Before I answer the headline question, though, there’s another question you should ask yourself first: what’s your motivation? 

France-Paris 2-7-2001 4107

If you’ve ever been to a big museum like the Louvre, you’ll have encountered the easels of painters who are trying to slavishly copy a painting hanging on the wall. In the art world, there’s a method of teaching that involves learning how a “master” did what they did. That’s not just about composition, but more importantly about brush strokes, layering, blending, and a whole bunch more technique-related bits. The thought is that if you can reasonably recreate an image, that implies that you understand how it was created.

If your motivation is that—you want to understand how a photo was created—my answer to the headline would be yes, that’s probably a valid approach to learning. However, a “copy” shouldn’t be your end goal, it should be an intermediary step. Understanding how something was done is different than understanding how to do something for yourself.

Galen Rowell taught me that. 

He spent a lot of time researching any place he was going to photograph, and he often brought sample photos with him on trips. He’d use those to judge where someone had actually placed their tripod and consider why they might have chosen the lens, aperture, and focus point they did. He also loved historical photos: he wanted to see what something looked like today versus the way it did when it was originally photographed. 

But that was more about historical photo education and scouting for him. The photos Galen took in those locations were unique to him: he Galenized the place. Which often meant that after seeing what someone else did, he climbed something, looked at it from another angle, or used a completely different—typically 20mm f/11—set of gear.

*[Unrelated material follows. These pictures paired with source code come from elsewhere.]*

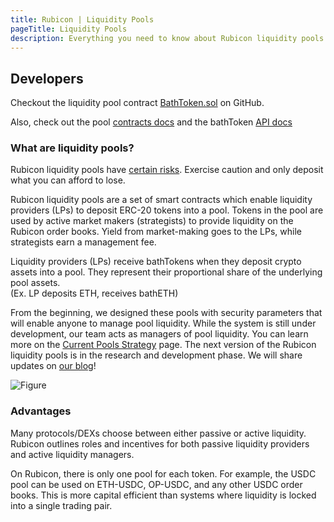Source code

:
```yaml
---
title: Rubicon | Liquidity Pools
pageTitle: Liquidity Pools
description: Everything you need to know about Rubicon liquidity pools
---
```


## Developers

Checkout the liquidity pool contract [BathToken.sol](https://github.com/RubiconDeFi/rubicon-protocol-v1/blob/master/contracts/rubiconPools/BathToken.sol) on GitHub.

Also, check out the pool [contracts docs](/docs/protocol/rubicon-pools/rubicon-pools) and the bathToken [API docs](/docs/api/subgraphs/bathtoken-api)

### What are liquidity pools?

Rubicon liquidity pools have [certain risks](/docs/protocol/rubicon-pools/risks). Exercise caution and only deposit what you can afford to lose.

Rubicon liquidity pools are a set of smart contracts which enable liquidity providers (LPs) to deposit ERC-20 tokens into a pool. Tokens in the pool are used by active market makers (strategists) to provide liquidity on the Rubicon order books. Yield from market-making goes to the LPs, while strategists earn a management fee.

Liquidity providers (LPs) receive bathTokens when they deposit crypto assets into a pool. They represent their proportional share of the underlying pool assets.\
(Ex. LP deposits ETH, receives bathETH)

From the beginning, we designed these pools with security parameters that will enable anyone to manage pool liquidity. While the system is still under development, our team acts as managers of pool liquidity. You can learn more on the [Current Pools Strategy](/docs/guides/liquidity-pools/current-pools-strategy) page. The next version of the Rubicon liquidity pools is in the research and development phase. We will share updates on [our blog](https://mirror.xyz/rubicon.eth)!

![Figure](/assets/image(3).png)

### Advantages

Many protocols/DEXs choose between either passive or active liquidity. Rubicon outlines roles and incentives for both passive liquidity providers and active liquidity managers.

On Rubicon, there is only one pool for each token. For example, the USDC pool can be used on ETH-USDC, OP-USDC, and any other USDC order books. This is more capital efficient than systems where liquidity is locked into a single trading pair.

He also used three other things he learned from studying other photos and photographers along the way: contrast reduction via (1) graduated NDs or (2) fill flash, and (3) near/middle/far relationships. With graduated NDs he even went so far as to decide that the ones that existed all did the wrong thing, so he worked with Singh-Ray to create new ones that did what he needed done. Fill flash was another of those “I learned this…I’m going to do that” things in Galen’s training. Once he understood how everyone else was using flash for fill, he figured out how to make fill work the way he wanted it to. That certainly wasn’t the way Nikon designed the Speedlights to work. 

The near/middle/far thing came essentially from study of the Muench’s, though once again Galen adapted it differently. Indeed, the “middle” was often Galen! Why? Because the Muench version didn’t show scale. A human in the image shows scale.

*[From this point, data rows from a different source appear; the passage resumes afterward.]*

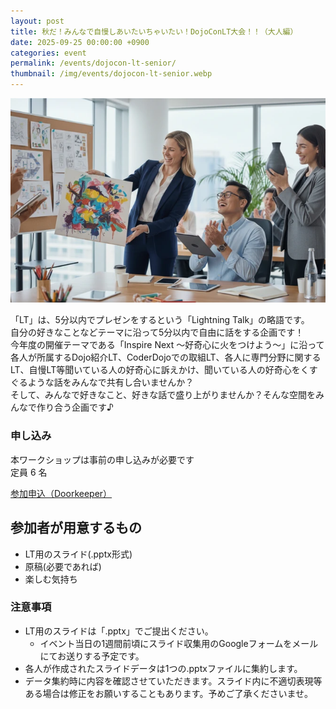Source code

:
 ```yaml
---
layout: post
title: 秋だ！みんなで自慢しあいたいちゃいたい！DojoConLT大会！！（大人編）
date: 2025-09-25 00:00:00 +0900
categories: event
permalink: /events/dojocon-lt-senior/
thumbnail: /img/events/dojocon-lt-senior.webp
---
```


<img class='w-full pb-8' src='/img/events/dojocon-lt-senior.webp' alt='カバー画像 秋だ！みんなで自慢しあいたいちゃいたい！DojoConLT大会！！（大人編）'>

「LT」は、5分以内でプレゼンをするという「Lightning Talk」の略語です。<br>
自分の好きなことなどテーマに沿って5分以内で自由に話をする企画です！<br>
今年度の開催テーマである「Inspire Next 〜好奇心に火をつけよう〜」に沿って各人が所属するDojo紹介LT、CoderDojoでの取組LT、各人に専門分野に関するLT、自慢LT等聞いている人の好奇心に訴えかけ、聞いている人の好奇心をくすぐるような話をみんなで共有し合いませんか？<br>
そして、みんなで好きなこと、好きな話で盛り上がりませんか？そんな空間をみんなで作り合う企画です♪

### 申し込み

本ワークショップは事前の申し込みが必要です<br>
定員 6 名

<a href="https://dojocon-japan.doorkeeper.jp/events/190280" target="_blank" >参加申込（Doorkeeper）</a>

## 参加者が用意するもの

* LT用のスライド(.pptx形式)
* 原稿(必要であれば)
* 楽しむ気持ち

### 注意事項

* LT用のスライドは「.pptx」でご提出ください。
  * イベント当日の1週間前頃にスライド収集用のGoogleフォームをメールにてお送りする予定です。
* 各人が作成されたスライドデータは1つの.pptxファイルに集約します。
* データ集約時に内容を確認させていただきます。スライド内に不適切表現等ある場合は修正をお願いすることもあります。予めご了承くださいませ。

Most of the time, you knew an image was Galen’s on first sight. That doesn’t happen because he was imitating someone, it happens because he studied what others did and then used that information as a foundation for what he wanted to show. 

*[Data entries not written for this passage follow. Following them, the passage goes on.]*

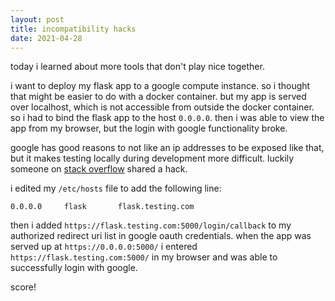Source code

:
 ```yaml
---
layout: post
title: incompatibility hacks
date: 2021-04-28
---
```


today i learned about more tools that don't play nice together.

i want to deploy my flask app to a google compute instance. so i thought that might be easier to do with a docker container. but my app is served over localhost, which is not accessible from outside the docker container. so i had to bind the flask app to the host `0.0.0.0`. then i was able to view the app from my browser, but the login with google functionality broke. 

google has good reasons to not like an ip addresses to be exposed like that, but it makes testing locally during development more difficult. luckily someone on [stack overflow](https://stackoverflow.com/questions/10215863/why-is-google-oauth-returning-invalid-redirect-uri-in-my-rails-app) shared a hack.

i edited my `/etc/hosts` file to add the following line:

```
0.0.0.0		flask		flask.testing.com
```

then i added `https://flask.testing.com:5000/login/callback` to my authorized redirect uri list in google oauth credentials. when the app was served up at `https://0.0.0.0:5000/` i entered `https://flask.testing.com:5000/` in my browser and was able to successfully login with google.

score!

One of the last challenges Galen hit me with was “how was I Thoming a photo?” I never got to give him a clear answer before his untimely death, though I had planned to give him my answer the next time I saw him. My understanding myself after first understanding what others were doing generated a whole new way of teaching, as well as a book I’m still trying to lock in some final details on before publishing. 

But this article’s headline is targeted at you. Your answer should be: yes, it can be productive to imitate so that you can understand how a great photographer got to his image in the first place. But that was their image, not yours. Almost certainly you would have had a different response to a place, setting, subject than the photographer you learned to imitate. So can you capture that? Can you make a photograph your own? 

When you can, that’s when you know that you’ve done what Susan Sontag once suggested: stand on the shoulders of those that came before you.